Pourtant, ces transactions hyper spéculatives représentent, à elles seules, entre 21 et 45 % des volumes sur les actions de la bourse de Paris (2). « Le ministre martèle qu’il veut taxer tous les produits de la finance à taux bas, comme demandé par le Président de la République en janvier (3). Pourtant, il soutient cette semaine à Bruxelles l’exemption de 70% des transactions sur les actions, celles portant sur titres étrangers », déplore Khalil Elouardighi de Coalition PLUS.

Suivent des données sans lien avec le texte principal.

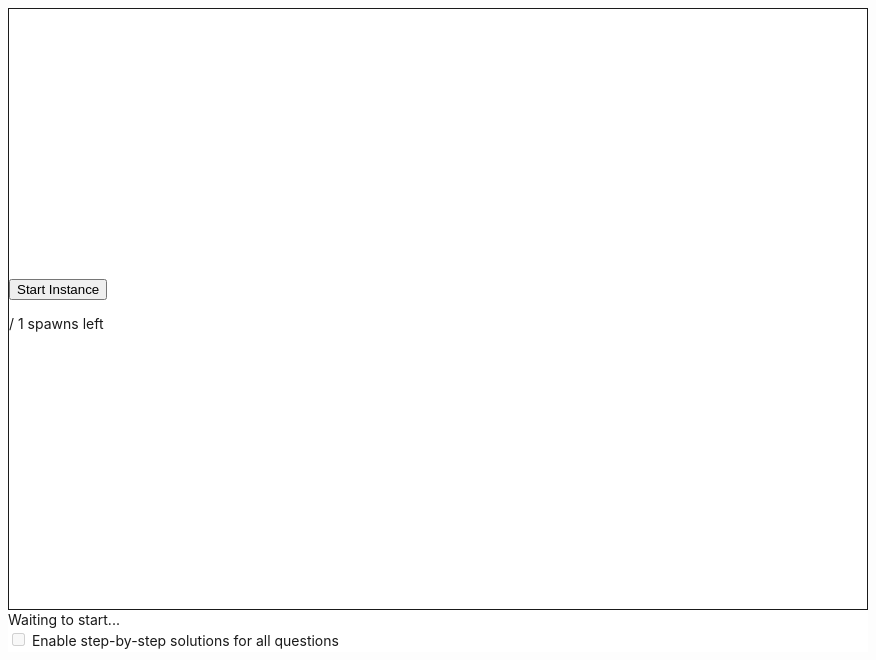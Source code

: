 </div>
<div class="mb-5 pwnbox-select-card"></div>
<div id="screen" style="height: 600px; border: 1px solid;">
<div class="screenPlaceholder">
<div class="instanceLoading" style="display: none;">
<h1 class="text-center" style="margin-top: 270px;"><i class="fa fa-circle-notch fa-spin"></i>
</h1>
<div class="text-center">Instance is starting...</div>
</div>
<div class="instanceTerminating" style="display: none;">
<h1 class="text-center" style="margin-top: 270px;"><i class="fa fa-circle-notch fa-spin"></i>
</h1>
<div class="text-center">Terminating instance...</div>
</div>
<div class="row instanceStart max-width-canvas">
<div class="col-4"></div>
<div class="col-4">
<button class="startInstanceBtn btn btn-success text-light btn-lg btn-block" style="margin-top: 270px;">Start Instance
                            </button>
<p class="text-center mt-2 font-size-13 font-secondary">
<span class="text-success spawnsLeft">
<i class="fal fa-infinity"></i>
</span> / 1 spawns left
                            </p>
</div>
<div class="col-4"></div>
</div>
</div>
</div>
<div class="row align-center justify-center my-4">
<div class="col-5 justify-start">
<button class="instance-button fullScreenBtn btn btn-light btn-sm float-left" style="display:none;" target="_blank"><i class="fad fa-expand text-success mr-1"></i>  Full Screen
                    </button>
<button class="instance-button terminateInstanceBtn btn btn-light btn-sm ml-2" style="display:none;"><i class="fad fa-times text-danger"></i>  Terminate
                    </button>
<button class="instance-button resetInstanceBtn btn btn-light btn-sm ml-1" style="display:none;"><i class="fad fa-sync text-warning mr-2"></i>  Reset
                    </button>
<div class="btn-group" role="group">
<button class="instance-button extendInstanceBtn btn btn-light btn-sm ml-1" style="display:none;cursor: default;">Life Left:
                            <span class="lifeLeft"></span>m
                        </button>
<button class="extendInstanceBtn extendInstanceBtnClicker btn btn-light btn-sm" data-title="Extend Life" data-toggle="tooltip" style="display:none;"><i class="fa fa-plus text-success"></i></button>
</div>
</div>
<div class="col-7 justify-end pt-2 pr-2 font-size-small text-right" id="statusText">Waiting to
                    start...
                </div>
</div>
<div class="d-inline-block mb-2 solutionSettings solutionSettingsOffsets" id="solutionsModuleSetting">
<div class="border border-secondary p-2 rounded">
<div class="custom-control custom-switch d-flex">
<input class="custom-control-input" disabled="" id="showSolutionsModuleSetting" type="checkbox"/>
<label class="custom-control-label font-size-14 font-weight-normal text-white" for="showSolutionsModuleSetting">
                                Enable step-by-step solutions for all questions
                            </label>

Une opportunité manquée pour sauver des vies

Les associations AIDES, ATTAC, Coalition PLUS, ONE France et Oxfam France rappellent qu’une TTF européenne est nécessaire pour lutter contre la spéculation et lever les ressources manquantes à la riposte contre le grandes urgences mondiales, telle les luttes contre le changement climatique et les pandémies. C’est une solution unique qui s’avère d’autant plus indispensable que les Etats, à un mois de la Conférence d’Addis-Abeba sur le financement du développement et à six mois du Sommet Climat à Paris, n’ont toujours pas respecté leurs promesses de financement au Fonds Vert pour le climat et au Fonds mondial contre les grandes pandémies. « Sans fonds, la conférence d’Addis-Abeba et le sommet sur le climat présidé par la France seront des échecs. Michel Sapin n’a plus le choix : lors des prochaines réunions des ministres des finances, le 18 juin et le 14 juillet, il doit instaurer une TTF rapportant au moins 24 milliards d’euros par an et convaincre ses partenaires européens de la consacrer à la lutte contre le changement climatique et contre les grandes pandémies », rappelle Alexandre Naulot d’Oxfam France.
Si la France et les autres pays européens respectaient leurs engagements financiers, 21 millions de malades du sida pourraient continuer à vivre et 50 millions de personnes ne seraient pas condamnées à mourir de faim d’ici 2030, en raison du réchauffement climatique. Des vies sont en jeu. Une TTF large et ambitieuse peut les sauver.

De leur côté, les écologistes estiment qu’à 5 mois de la COP 21, le moment est venu de s’engager de manière forte et exemplaire vers la mise en place de la taxe sur les transactions financières pour le 1er janvier 2016.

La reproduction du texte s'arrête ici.